The conventional approach for estimating hydrocarbon recovery is to generate complex geological models with multimillion grid cells. Such models are time-consuming to construct, so that relatively few versions are generated, despite the fact that there is much uncertainty in reservoir structure. Large models generally require upscaling to reduce the number of cells for flow simulation, and much fine-scale detail may be lost during this stage. In addition, engineers may significantly alter the model permeabilities during history-matching, so the final model may be quite different from the original one. To overcome these problems, ‘top-down’ and ‘scenario-based’ approaches are now being developed (e.g. Williams *et al.* 2004; Bentley & Woodhead 1998). In cases where there is much uncertainty, for example at the start of field development, large numbers of coarse-scale models are generated so that the effects of uncertainty can be fully investigated. Later in the life of a field, the data may be more certain, and more detailed models may be required to assess issues such as infill drilling and EOR strategies. At this stage, more careful simulation and upscaling may be necessary.

The aim of this paper is to consider upscaling and its applicability during early and late stages of field development. We start with a brief discussion on conventional upscaling methods, and then introduce the SPE 10 model which was used in this study.
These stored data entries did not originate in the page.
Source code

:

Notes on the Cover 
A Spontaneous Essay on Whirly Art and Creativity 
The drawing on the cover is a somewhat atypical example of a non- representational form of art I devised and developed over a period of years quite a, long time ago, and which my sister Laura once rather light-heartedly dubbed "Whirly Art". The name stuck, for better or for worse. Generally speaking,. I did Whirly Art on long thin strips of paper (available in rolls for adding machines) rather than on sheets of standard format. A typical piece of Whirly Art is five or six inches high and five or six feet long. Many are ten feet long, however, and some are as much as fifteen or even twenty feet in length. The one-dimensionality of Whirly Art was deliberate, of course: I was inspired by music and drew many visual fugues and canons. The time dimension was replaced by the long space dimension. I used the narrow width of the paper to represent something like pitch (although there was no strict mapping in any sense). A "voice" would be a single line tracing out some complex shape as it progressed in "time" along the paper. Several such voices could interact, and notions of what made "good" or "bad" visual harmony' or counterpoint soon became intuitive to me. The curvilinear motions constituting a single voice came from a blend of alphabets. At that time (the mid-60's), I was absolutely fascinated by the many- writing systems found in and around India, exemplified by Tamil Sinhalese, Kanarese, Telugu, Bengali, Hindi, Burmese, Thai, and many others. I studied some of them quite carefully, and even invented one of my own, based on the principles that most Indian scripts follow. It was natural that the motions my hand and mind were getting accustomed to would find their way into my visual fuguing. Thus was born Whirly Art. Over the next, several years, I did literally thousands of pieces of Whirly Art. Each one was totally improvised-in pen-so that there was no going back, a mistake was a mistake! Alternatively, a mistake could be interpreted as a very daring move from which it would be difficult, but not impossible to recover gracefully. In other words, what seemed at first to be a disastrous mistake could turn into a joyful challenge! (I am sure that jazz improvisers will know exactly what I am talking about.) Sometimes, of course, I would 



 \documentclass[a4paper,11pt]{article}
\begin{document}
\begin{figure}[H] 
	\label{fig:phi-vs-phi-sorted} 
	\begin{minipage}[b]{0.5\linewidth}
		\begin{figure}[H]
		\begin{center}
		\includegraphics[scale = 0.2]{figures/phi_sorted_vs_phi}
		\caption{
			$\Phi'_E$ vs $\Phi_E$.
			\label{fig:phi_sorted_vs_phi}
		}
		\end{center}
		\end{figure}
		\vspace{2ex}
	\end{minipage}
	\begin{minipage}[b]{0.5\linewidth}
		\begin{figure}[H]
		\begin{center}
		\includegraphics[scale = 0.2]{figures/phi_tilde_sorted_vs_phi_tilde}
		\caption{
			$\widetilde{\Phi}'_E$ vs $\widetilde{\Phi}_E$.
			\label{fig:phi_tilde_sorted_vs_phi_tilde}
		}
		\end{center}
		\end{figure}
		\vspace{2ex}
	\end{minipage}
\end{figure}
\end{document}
Then we investigate the nature of coarse-scale permeabilities, using history-matched values which reproduce the fine-scale results. This helps us to explain how errors in conventional upscaling arise, and leads to a suggestion for an alternative modelling approach for the early stages of field development. We then consider cases where more detailed modelling is required (later stages of field development), and put forward an improved method for upscaling, suitable for highly heterogeneous models with complex geological structures.

## Upscaling

In this paper, we are focusing on upscaling as a means of reducing the number of cells in the geological model, so that it can be used for full field simulation. At this level, usually only single-phase upscaling is performed, because two-phase upscaling is time-consuming and difficult to apply (e.g. Barker & Thibeau 1997). A number of reviews of single-phase upscaling methods have been written (e.g. Renard & Marsily 1997), so we do not provide a full review here. Instead, we concentrate on pressure solution methods. Figure 1 shows a schematic diagram of this approach. In this figure, we show a particular form of boundary conditions (step 1) – i.e. fixed pressure at the edges and no flow through the sides. Although other boundary conditions may be applied, these are most commonly used, and have been employed in this study. (In the SPE 10 study (Christie & Blunt 2001), these boundary conditions gave the most accurate results.) Also, in this version of the method, the boundary conditions are applied to each coarse cell, and this is referred to as the local upscaling method.

## The SPE 10 model

In this study, we have used the geological model (model 2) from the 10th SPE Comparative Solution Project on Upscaling (Christie & Blunt 2001), and we present an overview of the main features of the model, before describing the tests. This model represents part of a Brent sequence, and consists of 60×220×85 cells, each of 20×10×2 ft. The top 35 layers represent the Tarbert formation (a prograding nearshore environment) and the bottom 50 layers represent the Upper Ness formation (fluvial); see Figure 2. The k_{v}/k_{h} ratio in the model was 0.3 in the channels and 10^{−3} in the background. There are five wells: a water injector and four oil producers, arranged in a five-spot pattern. The relative permeabilities are similar for oil and water: a power-law with an exponent of 2. The viscosity of water is 0.3 and that for oil is 3.0, making the flood unstable.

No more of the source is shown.